Lantas aku memberi keterangan mengenai revolusi. Revolusi itu apa? Wong revolusi itu bukan bikinan manusia. Bukan bikinanku. Aku tidak merasa membuat revolusi Indonesia ini. Aku malahan merasa sebagai perasan daripada revolusi Indonesia ini. Malahan aku kadang-kadang merasa seperti didorong-dorong oleh sesuatu hal gaib yang bernama revolusi Indonesia. Revolusi Indonesia ini bukan buatanku, bukan buatan Hatta, kataku, bukan buatan siapapun. Dan revolusi itu apa? Lantas saya berkata, revolusi adalah inspirasi daripada masyarakat. Malahan, bukan saja yang berarti kecil-kecilan, razende inspiratie. Razen yaitu bergelora, menggeledek, mengguntur, itulah razende inspiratie. Razende inspiratie daripada masyarakat.

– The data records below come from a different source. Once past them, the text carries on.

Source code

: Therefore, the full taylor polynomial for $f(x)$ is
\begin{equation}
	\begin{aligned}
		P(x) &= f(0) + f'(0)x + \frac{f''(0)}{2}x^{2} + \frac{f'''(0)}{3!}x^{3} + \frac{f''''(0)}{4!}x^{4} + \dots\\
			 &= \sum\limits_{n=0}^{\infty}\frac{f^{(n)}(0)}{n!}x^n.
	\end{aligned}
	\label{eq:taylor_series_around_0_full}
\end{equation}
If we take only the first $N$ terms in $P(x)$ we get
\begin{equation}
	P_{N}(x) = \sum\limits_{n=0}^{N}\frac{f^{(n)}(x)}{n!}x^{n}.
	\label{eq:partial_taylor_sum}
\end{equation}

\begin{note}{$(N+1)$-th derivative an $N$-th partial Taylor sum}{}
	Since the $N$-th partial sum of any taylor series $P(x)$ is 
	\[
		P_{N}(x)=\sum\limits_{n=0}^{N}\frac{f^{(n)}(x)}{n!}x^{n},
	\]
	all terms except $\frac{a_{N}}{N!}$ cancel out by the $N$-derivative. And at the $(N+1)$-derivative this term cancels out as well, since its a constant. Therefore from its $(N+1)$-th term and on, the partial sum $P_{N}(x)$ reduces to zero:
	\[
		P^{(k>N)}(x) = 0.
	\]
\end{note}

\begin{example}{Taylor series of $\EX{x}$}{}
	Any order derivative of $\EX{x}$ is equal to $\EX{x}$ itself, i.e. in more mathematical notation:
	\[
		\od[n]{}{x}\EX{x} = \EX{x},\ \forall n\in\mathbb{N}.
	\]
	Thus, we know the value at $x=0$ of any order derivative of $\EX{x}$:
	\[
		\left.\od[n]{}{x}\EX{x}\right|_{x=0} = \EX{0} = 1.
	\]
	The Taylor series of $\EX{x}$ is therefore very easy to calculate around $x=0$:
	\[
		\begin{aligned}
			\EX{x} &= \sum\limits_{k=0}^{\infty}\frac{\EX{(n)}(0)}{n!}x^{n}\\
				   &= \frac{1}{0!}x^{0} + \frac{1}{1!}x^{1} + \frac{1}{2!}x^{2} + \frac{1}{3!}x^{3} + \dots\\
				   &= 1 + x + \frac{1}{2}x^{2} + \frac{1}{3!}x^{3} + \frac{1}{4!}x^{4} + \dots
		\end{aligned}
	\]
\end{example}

Memang nyata ini, bukan bewust thok. Apakah Marhaen yang tidak bisa membaca dan menulis mengetahui? Oo, harus Berdikari. Oo, harus mengadakan aturan ini. Oo, harus mengadakan simbol yang berupa Garuda Pancasila. Oo, harus….Tidak, tidak, tidak! Marhaen bewust tidak tahu apa-apa! Mereka ya memang orang yang katakanlah bodoh. En toch dia adalah satu tenaga yang beslissend fundamentael di dalam revolusi ini. Oleh karen apa? Oleh karena revolusi adalah inspirasi dalam kalbunya seluruh rakyat Indonesia. Dan inspirasi adalah kekuatan tadi, de scheppende ontmoeting van het bewuste en het onderbewuste.

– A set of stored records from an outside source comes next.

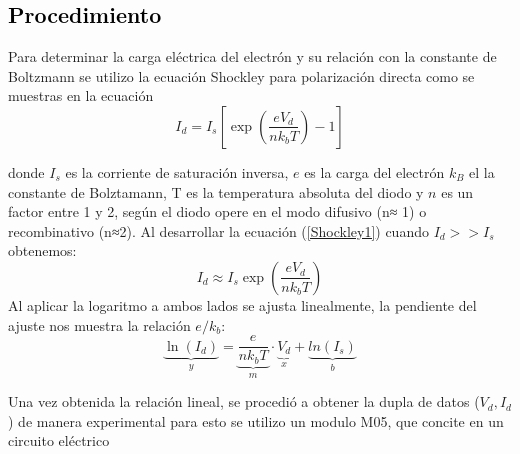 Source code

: \textcolor{black}{\section{Procedimiento}}

Para determinar la carga eléctrica del electrón y su relación con la constante de Boltzmann se utilizo la ecuación Shockley para polarización directa como se muestras en la ecuación
\begin{equation}
	I_d = I_s \left[ \exp\left(\frac{eV_d}{nk_b T}\right) - 1 \right]
	\label{Shockley1}
\end{equation}

donde $I_s$ es la corriente de saturación inversa, $e$ es la carga del electrón $k_B$ el la constante de Bolztamann, T es la temperatura absoluta del diodo y $n$ es un factor entre 1 y 2, según el diodo 
opere en el modo difusivo (n≈ 1) o recombinativo (n≈2). Al desarrollar la  ecuación (\ref{Shockley1}) cuando $I_d >> I_s$ obtenemos:
\begin{equation}
    I_d \approx I_s \exp\left(\frac{eV_d}{nk_b T}\right)
    \label{shock2}
\end{equation}
Al aplicar la logaritmo a ambos lados se ajusta linealmente, la pendiente del ajuste nos muestra la relación $e/k_b$:
\begin{equation}
	\underbrace{\ln(I_d)}_{y} = \underbrace{\frac{e}{nk_b T}}_{m} \cdot \underbrace{V_d}_{x}  + \underbrace{ln(I_s)}_{b}
\end{equation}

Una vez obtenida la relación lineal, se procedió a obtener la dupla de datos ($V_d, I_d$) de manera experimental para esto se utilizo un modulo M05, que concite en un circuito eléctrico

Oleh karena itu, maka saya berkata, revolusi sebetulnya leidetezichzelf, memimpin dirinya sendiri. Saya dinamakan Pemimpin Besar Revolusi. Bahasa asingnya the revolution leads it self. Emma jangan mengira, engkau bisa memimpin revolusi. Aku pun jangan mengira, sudah, aku sebetulnya memimpin revolusi. Engkau tidak bisa, engkau tidak bisa, engkau tidak bisa, engkau tidak bisa. Djuhartono, meskipun engkau Brigjen, tidak bisa! Kita oleh karena itu harus jalan di atas rel yang ditentukan oleh revolusi itu. Katakanlah dalam bahasa Jawa tut wuri handayani. Tut Wuri artinya, tut mburi, ngetut dari belakang mengikuti dari belakang. Handayani yaitu memberi, mendayani, kalau revolusi kita nabrak, itu ee, dibetulkan sedikit. Kalau revolusi itu nabrak, itu dibetulkan sedikit. Tut wuri handayani.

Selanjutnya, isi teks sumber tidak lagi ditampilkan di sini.